Una noche, mientras Hugo dormía con fiebre, llamé a mi madre desesperado.
—Mamá… Hugo está mal. No sé qué hacer.
—Llévalo al hospital —respondió seca—. Yo no puedo ayudarte.
Colgó sin más. Me sentí huérfano por segunda vez en mi vida.
En urgencias del Hospital 12 de Octubre, una enfermera me preguntó si necesitaba ayuda psicológica. Le dije que sólo necesitaba trabajo y un techo para mi hijo.
Al salir del hospital, vi a una pareja mayor jugando con su nieta en el parque frente a Urgencias. Sentí una punzada de envidia y rabia.
Pasaron los días y finalmente conseguí un trabajo como reponedor nocturno en un supermercado. No era mucho, pero al menos podría pagar una habitación compartida en Usera. Allí Hugo y yo empezamos de cero: colchón en el suelo, paredes desnudas y mucha incertidumbre.
A veces pienso en mi madre. ¿Dormirá tranquila sabiendo que su nieto pasa frío? ¿O se arrepentirá alguna noche?
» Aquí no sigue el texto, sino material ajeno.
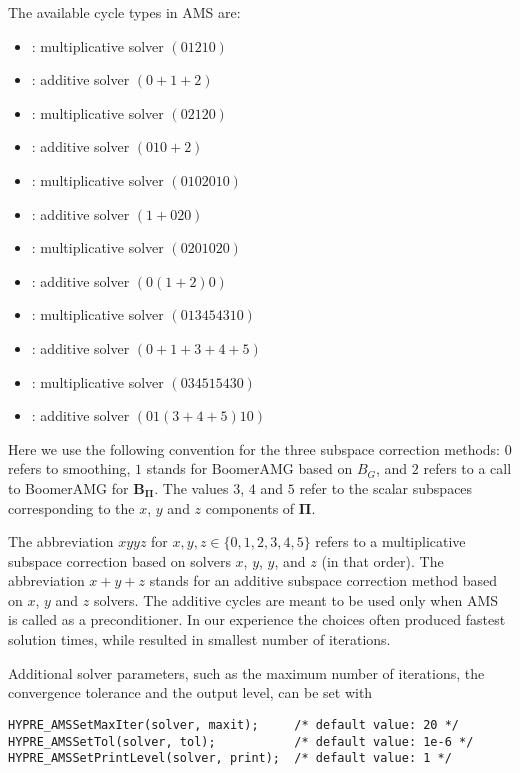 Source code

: \noindent
The available cycle types in AMS are:
\begin{itemize}
\item {}: multiplicative solver $(01210)$
\item {}: additive solver $(0+1+2)$
\item {}: multiplicative solver $(02120)$
\item {}: additive solver $(010+2)$
\item {}: multiplicative solver $(0102010)$
\item {}: additive solver $(1+020)$
\item {}: multiplicative solver $(0201020)$
\item {}: additive solver $(0(1+2)0)$
\item {}: multiplicative solver $(013454310)$
\item {}: additive solver $(0+1+3+4+5)$
\item {}: multiplicative solver $(034515430)$
\item {}: additive solver $(01(3+4+5)10)$
\end{itemize}
Here we use the following convention for the
three subspace correction methods:
$0$ refers to smoothing, $1$ stands for BoomerAMG based on $B_G$, and
$2$ refers to a call to BoomerAMG for ${\mathbf B}_{{\mathbf \Pi}}$.
The values $3$, $4$ and $5$ refer to the scalar subspaces
corresponding to the $x$, $y$ and $z$ components of $\mathbf \Pi$.

The abbreviation $xyyz$  for $x,y,z \in \{0,1,2,3,4,5\}$
refers to a multiplicative subspace correction based on solvers $x$, $y$, $y$, and $z$ (in that order).
The abbreviation $x+y+z$ stands for an additive subspace correction method
based on $x$, $y$ and $z$ solvers.
The additive cycles are meant to be used only when AMS is called
as a preconditioner.
In our experience the choices  often produced
fastest solution times, while  resulted in smallest
number of iterations.

Additional solver parameters, such as the maximum number of iterations,
the convergence tolerance and the output level, can be set with
\begin{display}\begin{verbatim}
HYPRE_AMSSetMaxIter(solver, maxit);     /* default value: 20 */
HYPRE_AMSSetTol(solver, tol);           /* default value: 1e-6 */
HYPRE_AMSSetPrintLevel(solver, print);  /* default value: 1 */
\end{verbatim}\end{display}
Una tarde recibí una carta suya: “Espero que estés bien. Si necesitas algo para el niño, dímelo”. No supe si era orgullo o remordimiento lo que hablaba por ella.
Hoy Hugo cumple dos años. Le he comprado un globo azul y le he preparado arroz con tomate, como hacía mi abuela cuando yo era pequeño. Miro su sonrisa y sé que hice lo correcto.
Pero cada noche me pregunto: ¿Qué clase de madre puede echar a su hijo y a su nieto a la calle? ¿Y qué clase de hijo soy yo por seguir esperando una llamada de reconciliación?
¿Vosotros qué haríais en mi lugar? ¿Es posible perdonar algo así alguna vez?